U.S. to Toughen Penalties for Joining Arab League’s Zionist Boycott
CAIRO (Dispatches) – The U.S.
Department of Commerce has announced plans to ramp up enforcement of anti-boycott laws, in an attempt to exert pressure on the Arab League to normalize relations with the Zionist regime.
The new policy, announced by the department on Thursday, would increase fines against U.S. companies boycotting the regime, and also broaden its focus on foreign subsidiaries of American companies.
The policy builds on a U.S. law passed in 1979, which states American companies and individuals will face criminal and civil penalties for participating in the Arab League’s longstanding position to boycott the Tel Aviv regime.
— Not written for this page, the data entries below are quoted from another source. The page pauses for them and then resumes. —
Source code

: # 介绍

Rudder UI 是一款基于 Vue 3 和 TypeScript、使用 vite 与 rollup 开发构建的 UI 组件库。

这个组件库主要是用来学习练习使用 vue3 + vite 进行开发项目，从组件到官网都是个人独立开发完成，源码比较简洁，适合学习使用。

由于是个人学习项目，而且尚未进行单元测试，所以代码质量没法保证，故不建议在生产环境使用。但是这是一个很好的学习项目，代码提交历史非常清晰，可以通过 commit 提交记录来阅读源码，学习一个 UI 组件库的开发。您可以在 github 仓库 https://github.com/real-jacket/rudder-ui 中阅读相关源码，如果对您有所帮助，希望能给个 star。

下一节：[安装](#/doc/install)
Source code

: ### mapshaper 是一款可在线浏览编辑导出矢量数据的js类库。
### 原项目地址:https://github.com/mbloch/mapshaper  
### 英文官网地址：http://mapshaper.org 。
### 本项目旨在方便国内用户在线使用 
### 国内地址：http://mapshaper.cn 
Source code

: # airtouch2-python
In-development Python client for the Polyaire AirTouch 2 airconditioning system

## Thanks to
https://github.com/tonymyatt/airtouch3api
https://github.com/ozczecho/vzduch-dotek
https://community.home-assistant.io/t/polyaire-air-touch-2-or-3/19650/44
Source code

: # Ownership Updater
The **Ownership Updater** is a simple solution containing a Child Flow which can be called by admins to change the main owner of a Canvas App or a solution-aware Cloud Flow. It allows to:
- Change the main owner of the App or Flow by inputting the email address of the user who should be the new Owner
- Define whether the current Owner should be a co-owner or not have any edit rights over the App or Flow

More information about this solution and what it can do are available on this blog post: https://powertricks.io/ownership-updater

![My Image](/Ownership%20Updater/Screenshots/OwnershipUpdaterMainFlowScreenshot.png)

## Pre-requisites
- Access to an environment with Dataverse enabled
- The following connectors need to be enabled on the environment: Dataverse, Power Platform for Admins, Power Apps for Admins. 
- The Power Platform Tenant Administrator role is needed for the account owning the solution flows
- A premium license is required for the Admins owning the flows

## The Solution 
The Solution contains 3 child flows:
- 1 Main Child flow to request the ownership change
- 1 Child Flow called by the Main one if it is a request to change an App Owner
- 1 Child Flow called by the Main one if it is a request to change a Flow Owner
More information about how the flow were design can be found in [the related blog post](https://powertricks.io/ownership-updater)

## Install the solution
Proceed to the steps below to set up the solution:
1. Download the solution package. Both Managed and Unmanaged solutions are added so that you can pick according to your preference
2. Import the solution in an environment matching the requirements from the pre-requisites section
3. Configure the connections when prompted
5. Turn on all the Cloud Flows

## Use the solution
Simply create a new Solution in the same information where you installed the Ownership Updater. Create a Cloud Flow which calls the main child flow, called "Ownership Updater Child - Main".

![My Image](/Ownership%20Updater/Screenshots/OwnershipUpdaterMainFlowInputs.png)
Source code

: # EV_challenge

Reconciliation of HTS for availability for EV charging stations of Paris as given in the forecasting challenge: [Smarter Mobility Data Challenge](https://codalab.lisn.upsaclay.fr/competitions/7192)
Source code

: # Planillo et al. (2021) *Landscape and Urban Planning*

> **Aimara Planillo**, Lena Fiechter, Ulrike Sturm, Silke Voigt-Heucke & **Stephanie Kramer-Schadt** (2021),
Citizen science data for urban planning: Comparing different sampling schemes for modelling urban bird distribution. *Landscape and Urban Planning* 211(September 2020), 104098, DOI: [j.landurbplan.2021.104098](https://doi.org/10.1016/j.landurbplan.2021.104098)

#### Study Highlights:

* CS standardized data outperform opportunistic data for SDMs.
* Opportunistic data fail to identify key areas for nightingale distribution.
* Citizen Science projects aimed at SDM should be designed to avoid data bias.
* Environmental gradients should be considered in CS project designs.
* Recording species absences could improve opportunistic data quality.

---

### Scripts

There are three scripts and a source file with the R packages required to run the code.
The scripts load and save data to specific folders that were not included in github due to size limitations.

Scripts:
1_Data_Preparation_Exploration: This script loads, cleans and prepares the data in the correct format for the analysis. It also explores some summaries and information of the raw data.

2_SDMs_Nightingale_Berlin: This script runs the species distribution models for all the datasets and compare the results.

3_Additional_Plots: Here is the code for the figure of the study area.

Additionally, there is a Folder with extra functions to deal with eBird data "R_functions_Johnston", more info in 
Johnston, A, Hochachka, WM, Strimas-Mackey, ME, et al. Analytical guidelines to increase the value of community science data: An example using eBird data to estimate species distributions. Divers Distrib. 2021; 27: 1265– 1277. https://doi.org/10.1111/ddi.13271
Matthew Axelrod, who oversees anti-boycott enforcement at the Department of Commerce, uncovered the new policy in a memo to department staff and at an event at the American Jewish Committee’s Washington office.
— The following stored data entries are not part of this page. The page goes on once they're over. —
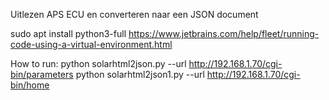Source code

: Uitlezen APS ECU en converteren naar een JSON document

sudo apt install python3-full
https://www.jetbrains.com/help/fleet/running-code-using-a-virtual-environment.html


How to run:
python solarhtml2json.py  --url http://192.168.1.70/cgi-bin/parameters
python solarhtml2json1.py  --url http://192.168.1.70/cgi-bin/home
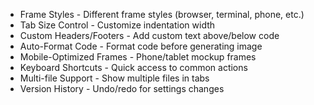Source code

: - Frame Styles - Different frame styles (browser, terminal, phone, etc.)
- Tab Size Control - Customize indentation width
- Custom Headers/Footers - Add custom text above/below code
- Auto-Format Code - Format code before generating image
- Mobile-Optimized Frames - Phone/tablet mockup frames
- Keyboard Shortcuts - Quick access to common actions
- Multi-file Support - Show multiple files in tabs
- Version History - Undo/redo for settings changes
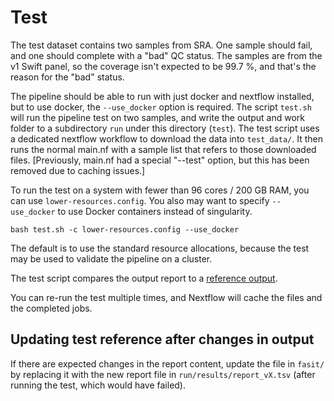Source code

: # Test

The test dataset contains two samples from SRA. One sample should fail, and one should complete with a "bad" QC status.
The samples are from the v1 Swift panel, so the coverage isn't expected to be 99.7 %, and that's the reason for the
"bad" status. 

The pipeline should be able to run with just docker and nextflow installed, but to use docker, the 
`--use_docker` option is required. The script `test.sh` will run the pipeline test on two samples, 
and write the output and work folder to a subdirectory `run` under this directory (`test`).
The test script uses a dedicated nextflow workflow to download the data into `test_data/`. It
then runs the normal main.nf with a sample list that refers to those downloaded files. [Previously,
main.nf had a special "--test" option, but this has been removed due to caching issues.]

To run the test on a system with fewer than 96 cores / 200 GB RAM, you can use `lower-resources.config`. You
also may want to specify `--use_docker` to use Docker containers instead of singularity.

    bash test.sh -c lower-resources.config --use_docker

The default is to use the standard resource allocations, because the test may be used to validate the pipeline on a cluster.


The test script compares the output report to a [reference output](fasit/report.tsv).

You can re-run the test multiple times, and Nextflow will cache the files and the completed jobs.


## Updating test reference after changes in output

If there are expected changes in the report content, update the file in `fasit/` by replacing it with the
new report file in `run/results/report_vX.tsv` (after running the test, which would have failed).
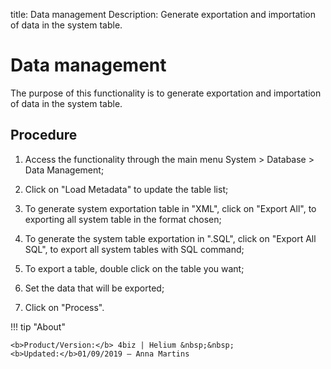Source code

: title: Data management
Description: Generate exportation and importation of data in the system table.
# Data management

The purpose of this functionality is to generate exportation and importation of
data in the system table.

Procedure
-------------

1.  Access the functionality through the main menu System \> Database \> Data
    Management;

2.  Click on "Load Metadata" to update the table list;

3.  To generate system exportation table in "XML", click on "Export All", to
    exporting all system table in the format chosen;

4.  To generate the system table exportation in ".SQL", click on "Export All
    SQL", to export all system tables with SQL command;

5.  To export a table, double click on the table you want;

6.  Set the data that will be exported;

7.  Click on "Process".


!!! tip "About"

    <b>Product/Version:</b> 4biz | Helium &nbsp;&nbsp;
    <b>Updated:</b>01/09/2019 – Anna Martins

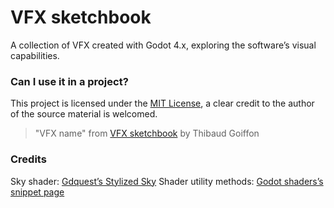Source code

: # VFX sketchbook

A collection of VFX created with Godot 4.x, exploring the software’s visual capabilities.

### Can I use it in a project?

This project is licensed under the [MIT License](https://opensource.org/license/mit/), a clear credit to the author of the source material is welcomed.

> "VFX name" from [VFX sketchbook](https://github.com/gtibo/VFX-sketchbook) by Thibaud Goiffon

### Credits

Sky shader: [Gdquest’s Stylized Sky](https://github.com/gdquest-demos/godot-4-stylized-sky)
Shader utility methods: [Godot shaders’s snippet page](https://godotshaders.com/snippet/useful-code-snippets/)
“I want to ensure that we in the Commerce Department are doing what we can to have the strongest possible anti-boycott enforcement program,” he said.
Axelrod went on to say that the new policy could help create pressure on countries that have yet to normalize relations with the Zionist regime, including Syria and Iraq, which he claimed were “moving in the wrong direction.”
“Our Office of Antiboycott Compliance now has enhanced tools to help deter violations of our anti-boycott rules, and where deterrence proves unsuccessful, it now has enhanced tools to punish the violators,” he said.
The policy changes come two years after the United Arab Emirates, Bahrain, Sudan and Morocco became the first Arab countries in decades to break long-standing consensus in the Arab world and normalize relations with the Zionist regime in a deal brokered by former U.S. president Donald Trump.
Arab countries had long held the position that normalization with the Tel Aviv regime would come only after its withdrawal from illegally occupied Palestinian territories.
Lawmakers in the U.S. are also working to push forward laws that would criminalize the Palestinian-led Boycott, Divestment and Sanctions (BDS) movement.
More than 30 U.S. states already have passed their own versions of legislation that effectively forces individuals and companies contracted with the state to sign a pledge not to boycott the Zionist regime.